(Extracted information)
*** Begin section ***

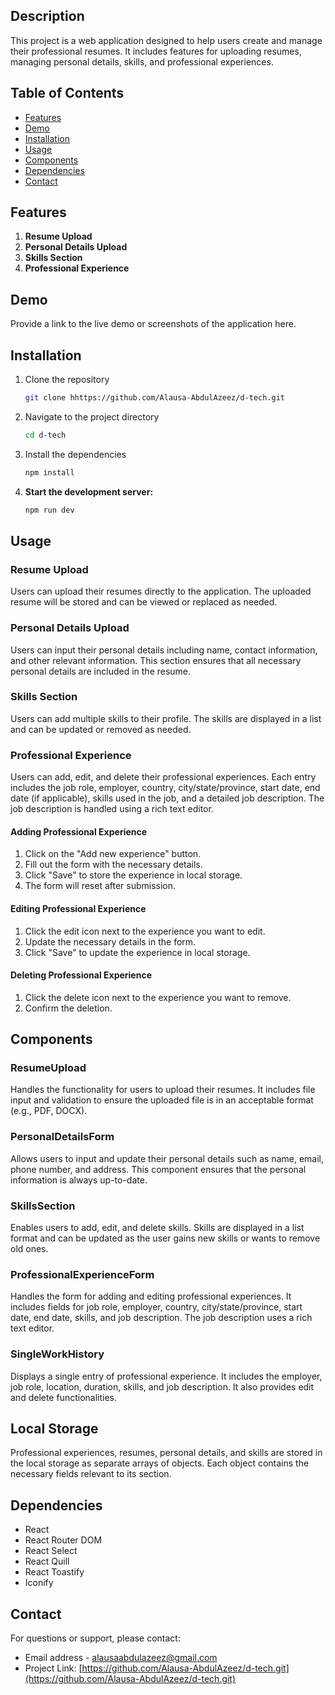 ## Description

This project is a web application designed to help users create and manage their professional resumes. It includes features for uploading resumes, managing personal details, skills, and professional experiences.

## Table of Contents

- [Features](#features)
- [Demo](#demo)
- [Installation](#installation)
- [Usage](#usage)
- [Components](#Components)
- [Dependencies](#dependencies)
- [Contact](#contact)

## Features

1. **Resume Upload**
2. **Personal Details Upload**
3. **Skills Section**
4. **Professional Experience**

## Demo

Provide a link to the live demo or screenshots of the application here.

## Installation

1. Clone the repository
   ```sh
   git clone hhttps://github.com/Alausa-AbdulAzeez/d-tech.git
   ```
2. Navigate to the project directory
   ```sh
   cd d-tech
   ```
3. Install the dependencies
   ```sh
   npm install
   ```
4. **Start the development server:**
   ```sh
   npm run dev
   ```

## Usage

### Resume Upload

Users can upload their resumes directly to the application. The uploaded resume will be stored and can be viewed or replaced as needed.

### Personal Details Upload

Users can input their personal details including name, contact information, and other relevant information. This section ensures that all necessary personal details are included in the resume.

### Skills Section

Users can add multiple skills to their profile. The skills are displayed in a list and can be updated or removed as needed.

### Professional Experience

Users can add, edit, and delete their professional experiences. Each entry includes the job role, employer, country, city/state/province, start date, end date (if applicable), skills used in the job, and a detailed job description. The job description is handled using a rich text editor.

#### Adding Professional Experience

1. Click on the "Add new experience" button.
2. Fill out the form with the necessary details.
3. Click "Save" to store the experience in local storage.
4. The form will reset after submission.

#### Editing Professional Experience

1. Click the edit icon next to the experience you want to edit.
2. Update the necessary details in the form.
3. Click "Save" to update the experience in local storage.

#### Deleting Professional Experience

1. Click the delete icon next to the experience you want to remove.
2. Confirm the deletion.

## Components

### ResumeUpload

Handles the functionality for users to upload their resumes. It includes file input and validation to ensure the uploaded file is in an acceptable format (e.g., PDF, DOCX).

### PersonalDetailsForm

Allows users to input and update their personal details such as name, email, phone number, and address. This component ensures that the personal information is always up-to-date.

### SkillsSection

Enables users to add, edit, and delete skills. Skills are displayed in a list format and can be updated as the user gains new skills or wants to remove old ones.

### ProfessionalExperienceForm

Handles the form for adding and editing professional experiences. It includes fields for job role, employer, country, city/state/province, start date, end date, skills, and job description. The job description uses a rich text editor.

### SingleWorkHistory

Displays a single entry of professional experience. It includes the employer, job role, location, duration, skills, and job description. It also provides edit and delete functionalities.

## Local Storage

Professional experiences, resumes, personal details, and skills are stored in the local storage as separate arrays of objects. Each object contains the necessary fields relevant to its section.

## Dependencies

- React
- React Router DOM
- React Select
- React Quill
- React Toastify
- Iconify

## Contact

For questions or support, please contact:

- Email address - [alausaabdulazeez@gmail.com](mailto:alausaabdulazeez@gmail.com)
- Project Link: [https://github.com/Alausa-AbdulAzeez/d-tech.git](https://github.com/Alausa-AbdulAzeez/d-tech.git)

*** End section ***

Please return the records as they stand, word for word, with no pictures.

(Answer box)
 ## Description

This project is a web application designed to help users create and manage their professional resumes. It includes features for uploading resumes, managing personal details, skills, and professional experiences.

## Table of Contents

- [Features](#features)
- [Demo](#demo)
- [Installation](#installation)
- [Usage](#usage)
- [Components](#Components)
- [Dependencies](#dependencies)
- [Contact](#contact)

## Features

1. **Resume Upload**
2. **Personal Details Upload**
3. **Skills Section**
4. **Professional Experience**

## Demo

Provide a link to the live demo or screenshots of the application here.

## Installation

1. Clone the repository
   ```sh
   git clone hhttps://github.com/Alausa-AbdulAzeez/d-tech.git
   ```
2. Navigate to the project directory
   ```sh
   cd d-tech
   ```
3. Install the dependencies
   ```sh
   npm install
   ```
4. **Start the development server:**
   ```sh
   npm run dev
   ```

## Usage

### Resume Upload

Users can upload their resumes directly to the application. The uploaded resume will be stored and can be viewed or replaced as needed.

### Personal Details Upload

Users can input their personal details including name, contact information, and other relevant information. This section ensures that all necessary personal details are included in the resume.

### Skills Section

Users can add multiple skills to their profile. The skills are displayed in a list and can be updated or removed as needed.

### Professional Experience

Users can add, edit, and delete their professional experiences. Each entry includes the job role, employer, country, city/state/province, start date, end date (if applicable), skills used in the job, and a detailed job description. The job description is handled using a rich text editor.

#### Adding Professional Experience

1. Click on the "Add new experience" button.
2. Fill out the form with the necessary details.
3. Click "Save" to store the experience in local storage.
4. The form will reset after submission.

#### Editing Professional Experience

1. Click the edit icon next to the experience you want to edit.
2. Update the necessary details in the form.
3. Click "Save" to update the experience in local storage.

#### Deleting Professional Experience

1. Click the delete icon next to the experience you want to remove.
2. Confirm the deletion.

## Components

### ResumeUpload

Handles the functionality for users to upload their resumes. It includes file input and validation to ensure the uploaded file is in an acceptable format (e.g., PDF, DOCX).

### PersonalDetailsForm

Allows users to input and update their personal details such as name, email, phone number, and address. This component ensures that the personal information is always up-to-date.

### SkillsSection

Enables users to add, edit, and delete skills. Skills are displayed in a list format and can be updated as the user gains new skills or wants to remove old ones.

### ProfessionalExperienceForm

Handles the form for adding and editing professional experiences. It includes fields for job role, employer, country, city/state/province, start date, end date, skills, and job description. The job description uses a rich text editor.

### SingleWorkHistory

Displays a single entry of professional experience. It includes the employer, job role, location, duration, skills, and job description. It also provides edit and delete functionalities.

## Local Storage

Professional experiences, resumes, personal details, and skills are stored in the local storage as separate arrays of objects. Each object contains the necessary fields relevant to its section.

## Dependencies

- React
- React Router DOM
- React Select
- React Quill
- React Toastify
- Iconify

## Contact

For questions or support, please contact:

- Email address - [alausaabdulazeez@gmail.com](mailto:alausaabdulazeez@gmail.com)
- Project Link: [https://github.com/Alausa-AbdulAzeez/d-tech.git](https://github.com/Alausa-AbdulAzeez/d-tech.git)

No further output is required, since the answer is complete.